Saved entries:
-- Opening Marker --

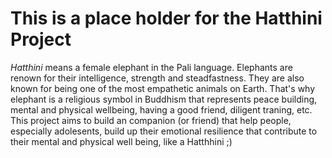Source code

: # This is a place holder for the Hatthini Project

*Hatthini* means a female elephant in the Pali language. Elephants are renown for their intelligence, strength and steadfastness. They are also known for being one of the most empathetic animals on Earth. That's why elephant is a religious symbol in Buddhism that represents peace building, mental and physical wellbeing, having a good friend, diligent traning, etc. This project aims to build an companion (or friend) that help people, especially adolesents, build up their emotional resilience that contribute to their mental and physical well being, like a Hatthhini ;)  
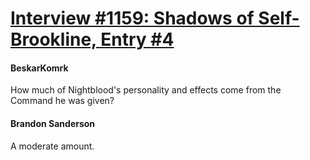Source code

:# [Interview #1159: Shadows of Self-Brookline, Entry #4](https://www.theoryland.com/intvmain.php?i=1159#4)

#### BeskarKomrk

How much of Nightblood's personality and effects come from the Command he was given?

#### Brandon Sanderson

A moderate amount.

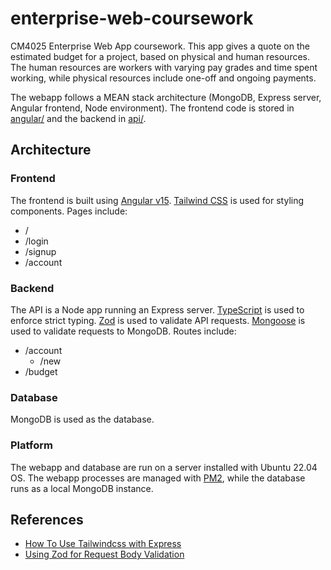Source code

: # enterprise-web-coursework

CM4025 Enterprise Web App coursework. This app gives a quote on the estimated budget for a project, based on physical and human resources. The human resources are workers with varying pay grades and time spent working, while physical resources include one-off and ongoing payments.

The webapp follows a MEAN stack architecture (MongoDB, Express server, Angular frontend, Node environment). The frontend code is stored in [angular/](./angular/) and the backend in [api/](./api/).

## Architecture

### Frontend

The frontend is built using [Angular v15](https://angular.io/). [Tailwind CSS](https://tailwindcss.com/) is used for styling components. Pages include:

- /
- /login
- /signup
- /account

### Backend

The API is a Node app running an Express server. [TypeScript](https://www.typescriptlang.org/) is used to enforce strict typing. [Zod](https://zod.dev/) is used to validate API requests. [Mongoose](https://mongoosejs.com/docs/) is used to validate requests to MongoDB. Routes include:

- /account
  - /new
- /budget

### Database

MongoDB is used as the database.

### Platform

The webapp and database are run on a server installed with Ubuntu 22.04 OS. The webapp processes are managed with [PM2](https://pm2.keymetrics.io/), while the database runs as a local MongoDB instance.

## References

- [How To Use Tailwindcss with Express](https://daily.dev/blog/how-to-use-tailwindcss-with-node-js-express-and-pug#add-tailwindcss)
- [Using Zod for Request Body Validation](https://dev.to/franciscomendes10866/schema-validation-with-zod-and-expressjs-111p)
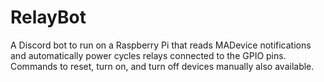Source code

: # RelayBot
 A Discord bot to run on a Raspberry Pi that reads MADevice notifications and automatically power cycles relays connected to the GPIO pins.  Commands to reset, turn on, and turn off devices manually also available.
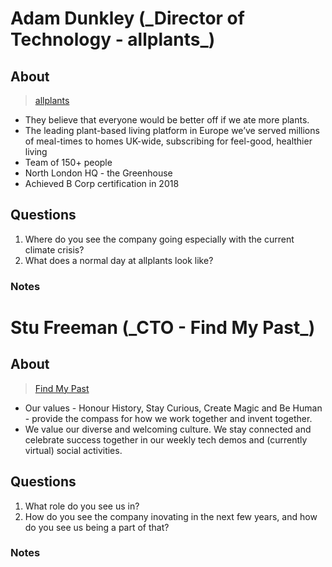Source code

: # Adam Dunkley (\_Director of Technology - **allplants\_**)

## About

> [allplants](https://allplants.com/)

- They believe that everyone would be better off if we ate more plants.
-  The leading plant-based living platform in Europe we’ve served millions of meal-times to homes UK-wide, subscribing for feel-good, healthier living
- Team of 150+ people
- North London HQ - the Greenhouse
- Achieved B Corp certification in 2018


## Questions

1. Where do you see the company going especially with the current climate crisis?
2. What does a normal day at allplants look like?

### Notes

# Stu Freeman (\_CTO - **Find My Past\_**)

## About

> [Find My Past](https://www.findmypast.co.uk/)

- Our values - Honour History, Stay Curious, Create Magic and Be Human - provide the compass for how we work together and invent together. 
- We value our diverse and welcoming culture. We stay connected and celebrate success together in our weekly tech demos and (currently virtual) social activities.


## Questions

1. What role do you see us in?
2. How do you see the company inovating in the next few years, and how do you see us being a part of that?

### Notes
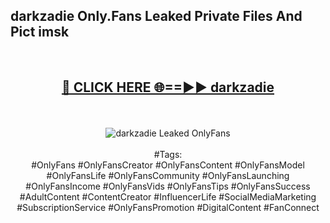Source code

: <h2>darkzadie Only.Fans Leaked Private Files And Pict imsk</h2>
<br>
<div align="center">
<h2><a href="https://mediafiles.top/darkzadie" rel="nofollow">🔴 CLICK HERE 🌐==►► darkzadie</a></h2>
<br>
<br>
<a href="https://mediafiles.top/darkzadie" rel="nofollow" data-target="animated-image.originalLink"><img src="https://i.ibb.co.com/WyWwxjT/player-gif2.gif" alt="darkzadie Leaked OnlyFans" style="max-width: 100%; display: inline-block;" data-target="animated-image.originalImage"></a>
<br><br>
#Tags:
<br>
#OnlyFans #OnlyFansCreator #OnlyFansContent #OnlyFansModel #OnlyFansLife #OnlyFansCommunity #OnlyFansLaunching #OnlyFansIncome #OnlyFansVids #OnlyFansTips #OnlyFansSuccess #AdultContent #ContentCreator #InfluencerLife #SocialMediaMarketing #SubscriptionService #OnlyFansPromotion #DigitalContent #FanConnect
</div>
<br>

-- Closing Marker --
-- Opening Marker --

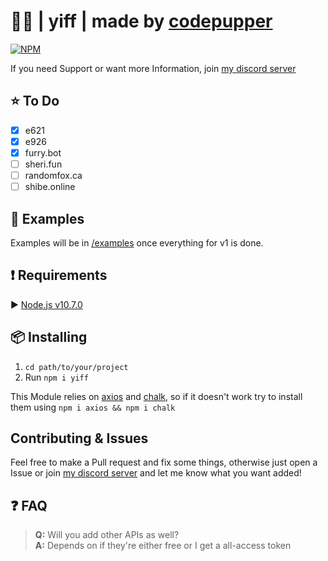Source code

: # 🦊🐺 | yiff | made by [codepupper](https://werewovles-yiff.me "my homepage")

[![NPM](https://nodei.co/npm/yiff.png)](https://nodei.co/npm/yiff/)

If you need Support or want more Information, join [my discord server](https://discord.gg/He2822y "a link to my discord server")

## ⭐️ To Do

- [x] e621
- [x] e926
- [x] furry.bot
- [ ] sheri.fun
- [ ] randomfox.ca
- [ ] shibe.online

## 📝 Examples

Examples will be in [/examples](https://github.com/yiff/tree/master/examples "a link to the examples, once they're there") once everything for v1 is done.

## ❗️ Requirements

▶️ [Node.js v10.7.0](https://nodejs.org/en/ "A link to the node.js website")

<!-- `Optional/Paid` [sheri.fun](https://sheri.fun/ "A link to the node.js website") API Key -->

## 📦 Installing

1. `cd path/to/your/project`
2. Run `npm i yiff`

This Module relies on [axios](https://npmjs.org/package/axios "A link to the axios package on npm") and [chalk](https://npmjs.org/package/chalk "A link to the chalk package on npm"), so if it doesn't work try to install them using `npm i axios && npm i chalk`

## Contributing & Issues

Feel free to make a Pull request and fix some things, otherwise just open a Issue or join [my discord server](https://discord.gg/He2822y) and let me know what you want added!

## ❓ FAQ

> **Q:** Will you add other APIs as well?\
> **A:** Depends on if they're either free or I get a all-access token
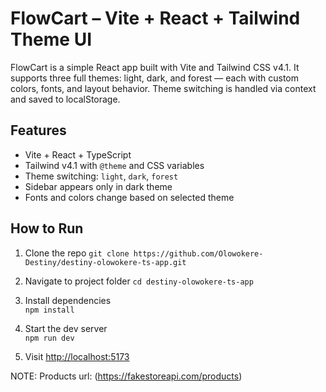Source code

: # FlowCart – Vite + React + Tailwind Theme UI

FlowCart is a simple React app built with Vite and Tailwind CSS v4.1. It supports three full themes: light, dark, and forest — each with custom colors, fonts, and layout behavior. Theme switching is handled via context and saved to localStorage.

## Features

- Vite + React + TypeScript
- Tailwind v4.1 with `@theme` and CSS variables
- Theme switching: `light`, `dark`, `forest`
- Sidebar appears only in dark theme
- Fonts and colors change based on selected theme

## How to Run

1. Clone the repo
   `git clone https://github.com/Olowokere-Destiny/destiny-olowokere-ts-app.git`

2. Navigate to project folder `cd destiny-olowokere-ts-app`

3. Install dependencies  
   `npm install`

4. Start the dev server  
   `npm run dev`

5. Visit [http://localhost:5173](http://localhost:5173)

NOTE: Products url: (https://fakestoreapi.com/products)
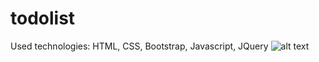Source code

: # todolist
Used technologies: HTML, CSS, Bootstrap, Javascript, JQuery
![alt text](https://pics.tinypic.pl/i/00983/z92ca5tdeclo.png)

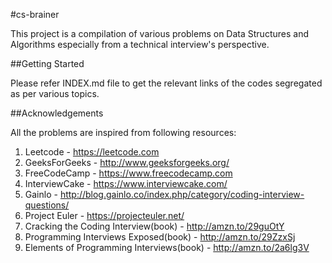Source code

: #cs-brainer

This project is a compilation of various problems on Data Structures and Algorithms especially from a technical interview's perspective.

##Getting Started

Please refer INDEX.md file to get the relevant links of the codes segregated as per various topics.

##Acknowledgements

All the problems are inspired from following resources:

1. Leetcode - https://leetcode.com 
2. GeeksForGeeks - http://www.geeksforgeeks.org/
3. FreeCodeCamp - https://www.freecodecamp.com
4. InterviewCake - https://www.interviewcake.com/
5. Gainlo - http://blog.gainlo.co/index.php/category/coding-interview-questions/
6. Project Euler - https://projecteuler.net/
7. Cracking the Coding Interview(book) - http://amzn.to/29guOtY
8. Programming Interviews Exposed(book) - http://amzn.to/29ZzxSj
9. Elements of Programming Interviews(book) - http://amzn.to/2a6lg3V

-- Closing Marker --
-- Opening Marker --

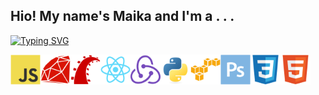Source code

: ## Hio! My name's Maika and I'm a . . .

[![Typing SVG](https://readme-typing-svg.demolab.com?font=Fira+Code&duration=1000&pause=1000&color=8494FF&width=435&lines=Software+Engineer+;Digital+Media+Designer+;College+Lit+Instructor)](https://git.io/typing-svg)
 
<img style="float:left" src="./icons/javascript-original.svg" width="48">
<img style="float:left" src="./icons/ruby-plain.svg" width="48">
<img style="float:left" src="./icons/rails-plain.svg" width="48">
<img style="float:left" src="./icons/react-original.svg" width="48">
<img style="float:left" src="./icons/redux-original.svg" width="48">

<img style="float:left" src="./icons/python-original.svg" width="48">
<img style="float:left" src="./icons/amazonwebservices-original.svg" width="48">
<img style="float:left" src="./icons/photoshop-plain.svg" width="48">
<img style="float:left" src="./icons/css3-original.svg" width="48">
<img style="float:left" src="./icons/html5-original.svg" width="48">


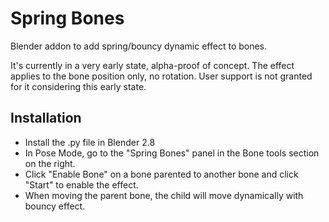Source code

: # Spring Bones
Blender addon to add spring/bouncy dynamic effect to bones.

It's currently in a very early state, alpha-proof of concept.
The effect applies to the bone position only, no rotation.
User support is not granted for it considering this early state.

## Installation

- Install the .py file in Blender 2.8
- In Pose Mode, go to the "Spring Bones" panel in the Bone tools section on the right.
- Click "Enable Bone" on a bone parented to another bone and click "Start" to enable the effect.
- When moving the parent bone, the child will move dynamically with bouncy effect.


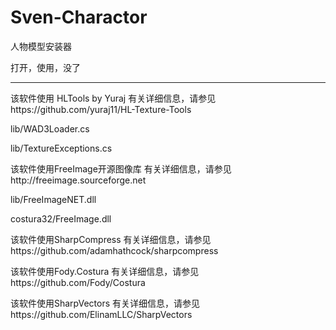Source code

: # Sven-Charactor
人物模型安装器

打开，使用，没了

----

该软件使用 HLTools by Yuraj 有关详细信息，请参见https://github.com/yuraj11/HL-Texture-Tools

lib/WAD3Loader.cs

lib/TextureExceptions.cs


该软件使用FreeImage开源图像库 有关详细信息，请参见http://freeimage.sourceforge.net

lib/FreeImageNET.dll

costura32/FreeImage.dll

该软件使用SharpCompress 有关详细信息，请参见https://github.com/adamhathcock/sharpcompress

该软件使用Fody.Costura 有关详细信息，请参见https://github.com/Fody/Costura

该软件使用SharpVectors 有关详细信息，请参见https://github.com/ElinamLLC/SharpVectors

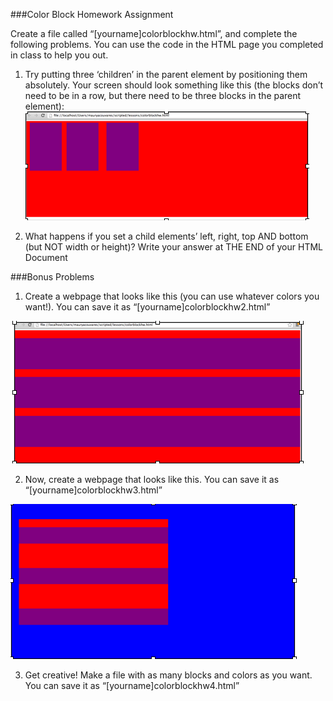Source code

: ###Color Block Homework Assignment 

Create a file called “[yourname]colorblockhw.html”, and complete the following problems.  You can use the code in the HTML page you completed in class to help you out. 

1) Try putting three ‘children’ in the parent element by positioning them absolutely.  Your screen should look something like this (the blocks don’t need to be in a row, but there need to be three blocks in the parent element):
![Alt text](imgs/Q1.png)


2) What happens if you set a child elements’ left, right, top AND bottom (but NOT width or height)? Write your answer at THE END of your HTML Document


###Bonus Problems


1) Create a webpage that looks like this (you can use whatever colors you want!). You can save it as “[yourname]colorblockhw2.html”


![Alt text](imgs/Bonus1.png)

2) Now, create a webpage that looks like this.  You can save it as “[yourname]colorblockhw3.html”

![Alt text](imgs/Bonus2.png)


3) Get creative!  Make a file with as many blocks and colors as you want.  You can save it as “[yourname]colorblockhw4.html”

-- Closing Marker --

GOAL OF THE EXERCISE: Where does the string "connected" appear in the records? Copy every line that holds it.

TASK SOLUTION:
 A Discord bot to run on a Raspberry Pi that reads MADevice notifications and automatically power cycles relays connected to the GPIO pins.  Commands to reset, turn on, and turn off devices manually also available.
- We value our diverse and welcoming culture. We stay connected and celebrate success together in our weekly tech demos and (currently virtual) social activities.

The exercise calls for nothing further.